What the exercise asks –
Set down, please, exactly the lines below that run from the line with "- **Purpose:** Contains details" to the line with "- **Purpose:** Captures", both lines included.

*** Available data ***

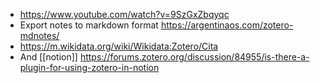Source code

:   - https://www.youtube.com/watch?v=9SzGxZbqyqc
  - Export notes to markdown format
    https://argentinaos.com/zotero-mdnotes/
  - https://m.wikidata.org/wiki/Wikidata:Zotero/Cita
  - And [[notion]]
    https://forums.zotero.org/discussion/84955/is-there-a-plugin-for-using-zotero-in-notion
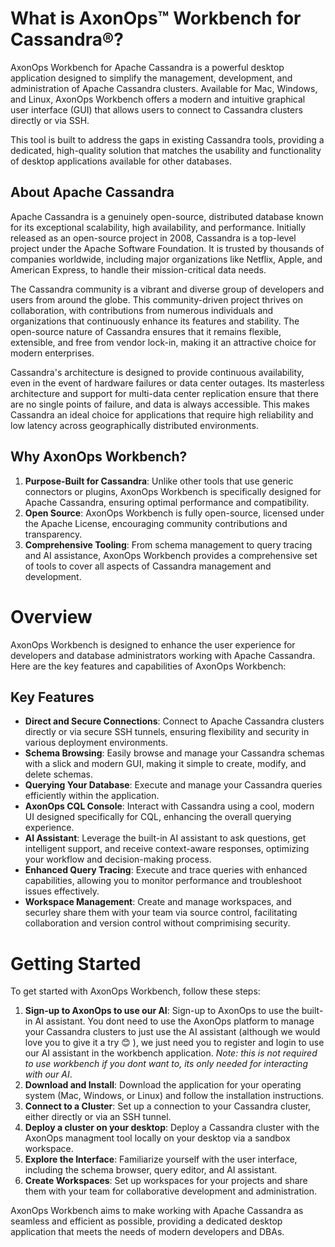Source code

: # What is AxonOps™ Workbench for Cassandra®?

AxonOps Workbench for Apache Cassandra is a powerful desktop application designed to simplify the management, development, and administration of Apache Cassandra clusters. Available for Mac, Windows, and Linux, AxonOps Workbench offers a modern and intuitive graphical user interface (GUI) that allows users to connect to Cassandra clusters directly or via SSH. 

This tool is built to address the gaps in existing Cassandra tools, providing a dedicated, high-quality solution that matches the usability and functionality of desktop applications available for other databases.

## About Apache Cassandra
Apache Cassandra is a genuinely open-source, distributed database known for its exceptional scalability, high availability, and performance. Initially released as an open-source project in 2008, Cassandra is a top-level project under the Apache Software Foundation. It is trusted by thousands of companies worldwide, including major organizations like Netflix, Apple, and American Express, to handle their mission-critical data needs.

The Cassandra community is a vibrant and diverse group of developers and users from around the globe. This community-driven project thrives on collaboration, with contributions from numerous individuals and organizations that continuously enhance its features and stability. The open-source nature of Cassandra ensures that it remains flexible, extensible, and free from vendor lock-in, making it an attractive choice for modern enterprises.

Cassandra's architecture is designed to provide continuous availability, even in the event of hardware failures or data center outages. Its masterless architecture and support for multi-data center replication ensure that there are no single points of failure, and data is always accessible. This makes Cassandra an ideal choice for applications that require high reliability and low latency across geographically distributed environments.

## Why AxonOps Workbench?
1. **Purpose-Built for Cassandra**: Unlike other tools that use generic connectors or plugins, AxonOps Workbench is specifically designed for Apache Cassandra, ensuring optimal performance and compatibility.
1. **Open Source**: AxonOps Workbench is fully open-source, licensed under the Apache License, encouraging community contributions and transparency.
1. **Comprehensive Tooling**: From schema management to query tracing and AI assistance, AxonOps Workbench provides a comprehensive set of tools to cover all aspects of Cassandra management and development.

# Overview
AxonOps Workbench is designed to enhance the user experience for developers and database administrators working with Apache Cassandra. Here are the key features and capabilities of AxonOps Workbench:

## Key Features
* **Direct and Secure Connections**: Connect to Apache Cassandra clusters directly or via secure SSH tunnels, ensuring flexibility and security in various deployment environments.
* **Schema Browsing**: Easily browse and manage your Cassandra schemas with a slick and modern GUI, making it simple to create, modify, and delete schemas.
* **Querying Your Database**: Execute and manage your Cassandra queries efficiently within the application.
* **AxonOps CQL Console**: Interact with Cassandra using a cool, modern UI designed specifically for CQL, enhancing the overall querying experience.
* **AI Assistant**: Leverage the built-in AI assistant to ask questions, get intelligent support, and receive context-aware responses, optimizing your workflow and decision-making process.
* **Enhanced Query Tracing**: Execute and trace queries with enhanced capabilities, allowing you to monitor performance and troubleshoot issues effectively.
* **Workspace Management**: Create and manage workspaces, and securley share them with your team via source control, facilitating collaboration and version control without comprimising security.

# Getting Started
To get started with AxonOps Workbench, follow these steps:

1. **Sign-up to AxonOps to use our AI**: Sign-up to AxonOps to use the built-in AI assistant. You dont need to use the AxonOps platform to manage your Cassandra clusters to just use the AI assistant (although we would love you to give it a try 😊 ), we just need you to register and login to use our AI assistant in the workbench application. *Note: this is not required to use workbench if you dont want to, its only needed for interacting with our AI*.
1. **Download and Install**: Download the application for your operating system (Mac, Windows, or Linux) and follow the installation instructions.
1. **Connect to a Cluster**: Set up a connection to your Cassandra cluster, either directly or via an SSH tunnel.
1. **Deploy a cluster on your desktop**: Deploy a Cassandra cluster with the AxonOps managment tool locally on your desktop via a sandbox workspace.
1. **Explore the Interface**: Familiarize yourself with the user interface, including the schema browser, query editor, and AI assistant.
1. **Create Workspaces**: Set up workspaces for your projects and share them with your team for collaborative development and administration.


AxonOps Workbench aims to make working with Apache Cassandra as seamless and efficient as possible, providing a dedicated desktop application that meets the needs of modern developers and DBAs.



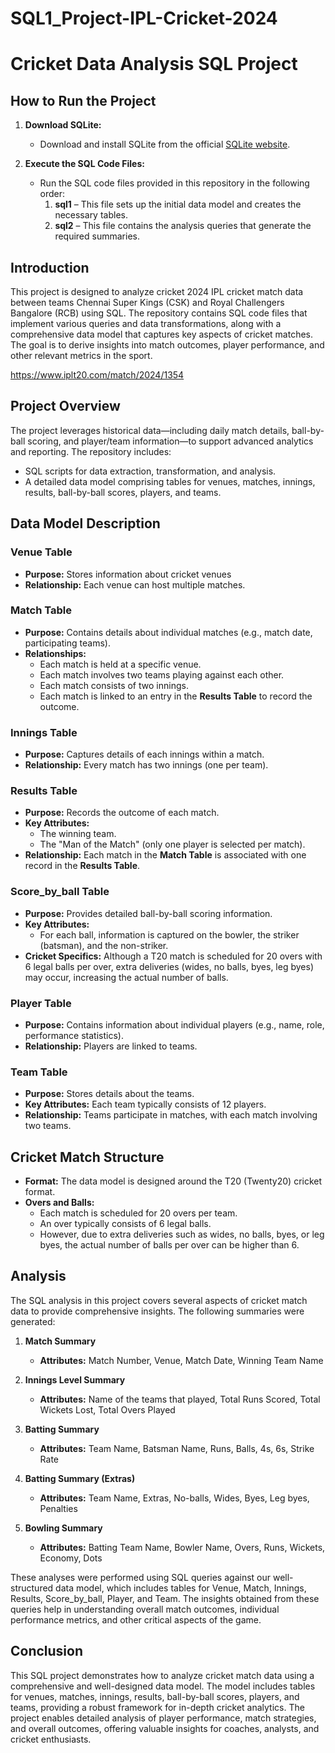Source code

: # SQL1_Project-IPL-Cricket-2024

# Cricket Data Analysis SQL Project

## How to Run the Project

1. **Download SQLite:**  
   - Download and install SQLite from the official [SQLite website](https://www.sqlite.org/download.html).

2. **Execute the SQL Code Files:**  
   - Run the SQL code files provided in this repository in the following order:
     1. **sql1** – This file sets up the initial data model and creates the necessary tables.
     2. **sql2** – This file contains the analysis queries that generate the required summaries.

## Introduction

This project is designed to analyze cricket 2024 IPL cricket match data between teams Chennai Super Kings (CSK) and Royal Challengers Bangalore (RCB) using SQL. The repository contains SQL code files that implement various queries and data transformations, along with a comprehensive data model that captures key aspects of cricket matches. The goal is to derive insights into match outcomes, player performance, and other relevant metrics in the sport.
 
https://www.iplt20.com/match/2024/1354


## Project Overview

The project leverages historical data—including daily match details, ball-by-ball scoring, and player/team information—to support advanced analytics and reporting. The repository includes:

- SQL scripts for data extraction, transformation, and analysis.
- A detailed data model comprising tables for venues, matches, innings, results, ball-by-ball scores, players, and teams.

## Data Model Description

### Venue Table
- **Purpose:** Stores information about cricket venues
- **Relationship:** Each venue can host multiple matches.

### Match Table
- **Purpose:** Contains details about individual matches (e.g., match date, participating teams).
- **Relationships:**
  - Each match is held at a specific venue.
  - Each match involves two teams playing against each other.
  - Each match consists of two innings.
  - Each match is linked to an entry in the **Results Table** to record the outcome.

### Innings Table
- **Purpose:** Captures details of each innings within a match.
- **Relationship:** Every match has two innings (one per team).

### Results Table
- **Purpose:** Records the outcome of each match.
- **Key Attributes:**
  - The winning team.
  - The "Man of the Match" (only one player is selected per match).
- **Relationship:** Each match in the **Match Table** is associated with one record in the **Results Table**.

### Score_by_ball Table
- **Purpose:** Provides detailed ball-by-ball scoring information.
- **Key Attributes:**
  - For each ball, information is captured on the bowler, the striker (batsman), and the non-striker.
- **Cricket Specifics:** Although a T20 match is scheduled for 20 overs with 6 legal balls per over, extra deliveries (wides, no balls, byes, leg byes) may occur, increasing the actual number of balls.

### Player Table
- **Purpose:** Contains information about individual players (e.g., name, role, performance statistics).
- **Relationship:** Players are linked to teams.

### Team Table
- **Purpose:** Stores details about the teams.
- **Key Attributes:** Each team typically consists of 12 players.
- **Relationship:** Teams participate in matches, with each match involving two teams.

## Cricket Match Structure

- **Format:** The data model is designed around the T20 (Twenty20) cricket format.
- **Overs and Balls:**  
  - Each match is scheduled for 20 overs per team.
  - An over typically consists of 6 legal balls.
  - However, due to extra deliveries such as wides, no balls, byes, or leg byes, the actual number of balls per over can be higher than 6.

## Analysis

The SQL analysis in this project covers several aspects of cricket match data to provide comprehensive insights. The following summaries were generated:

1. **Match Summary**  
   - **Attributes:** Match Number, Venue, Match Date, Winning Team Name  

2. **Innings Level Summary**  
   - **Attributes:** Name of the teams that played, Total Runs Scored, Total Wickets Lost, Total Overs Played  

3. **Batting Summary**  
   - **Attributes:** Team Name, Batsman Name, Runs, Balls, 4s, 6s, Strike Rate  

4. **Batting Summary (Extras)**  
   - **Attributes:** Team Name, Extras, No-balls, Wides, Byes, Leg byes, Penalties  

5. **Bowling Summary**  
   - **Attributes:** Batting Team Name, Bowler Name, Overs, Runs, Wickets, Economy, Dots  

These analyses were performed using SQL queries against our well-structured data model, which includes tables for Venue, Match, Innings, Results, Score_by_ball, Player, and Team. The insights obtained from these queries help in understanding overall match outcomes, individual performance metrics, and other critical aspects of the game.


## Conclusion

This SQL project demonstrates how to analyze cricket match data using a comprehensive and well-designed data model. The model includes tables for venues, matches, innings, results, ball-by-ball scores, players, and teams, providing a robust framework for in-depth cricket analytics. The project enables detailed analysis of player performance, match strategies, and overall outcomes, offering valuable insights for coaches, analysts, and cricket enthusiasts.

*** End of Available data ***

Task output –
- **Purpose:** Contains details about individual matches (e.g., match date, participating teams).
- **Relationships:**
  - Each match is held at a specific venue.
  - Each match involves two teams playing against each other.
  - Each match consists of two innings.
  - Each match is linked to an entry in the **Results Table** to record the outcome.

### Innings Table
- **Purpose:** Captures details of each innings within a match.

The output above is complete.